**** RECORD EXTRACTS

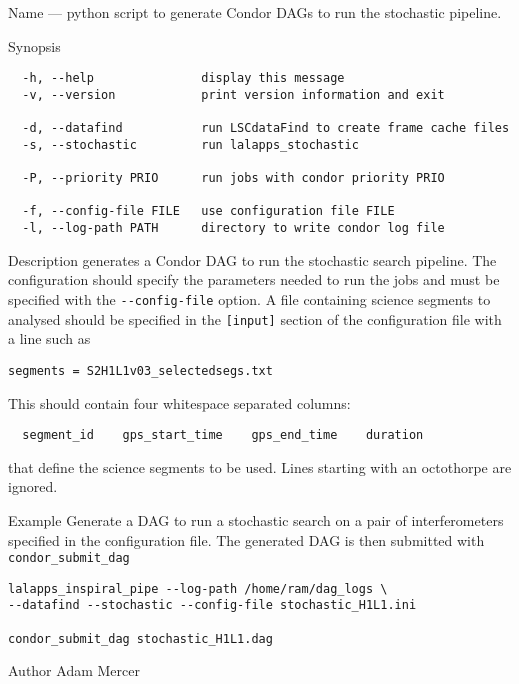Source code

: \begin{entry}
\item[Name]
 --- python script to generate Condor DAGs
to run the stochastic pipeline.

\item[Synopsis]
\begin{verbatim}
  -h, --help               display this message
  -v, --version            print version information and exit

  -d, --datafind           run LSCdataFind to create frame cache files
  -s, --stochastic         run lalapps_stochastic

  -P, --priority PRIO      run jobs with condor priority PRIO

  -f, --config-file FILE   use configuration file FILE
  -l, --log-path PATH      directory to write condor log file
\end{verbatim}

\item[Description]  generates a Condor DAG
to run the stochastic search pipeline. The configuration should specify
the parameters needed to run the jobs and must be specified with the
\verb$--config-file$ option. A file containing science segments to
analysed should be specified in the \verb$[input]$ section of the
configuration file with a line such as
\begin{verbatim}
segments = S2H1L1v03_selectedsegs.txt
\end{verbatim}
This should contain four whitespace separated columns:
\begin{verbatim}
  segment_id    gps_start_time    gps_end_time    duration
\end{verbatim}
that define the science segments to be used. Lines starting with an
octothorpe are ignored.

\item[Example]
Generate a DAG to run a stochastic search on a pair of interferometers
specified in the configuration file. The generated DAG is then submitted
with \texttt{condor\_submit\_dag}
\begin{verbatim}
lalapps_inspiral_pipe --log-path /home/ram/dag_logs \
--datafind --stochastic --config-file stochastic_H1L1.ini

condor_submit_dag stochastic_H1L1.dag
\end{verbatim}

\item[Author]
Adam Mercer
\end{entry}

********

= WORK REQUIRED =
If the string "with" appears in a line of the entries, report the line.

= TASK SOLUTION =
  -P, --priority PRIO      run jobs with condor priority PRIO
the parameters needed to run the jobs and must be specified with the
configuration file with a line such as
that define the science segments to be used. Lines starting with an
with \texttt{condor\_submit\_dag}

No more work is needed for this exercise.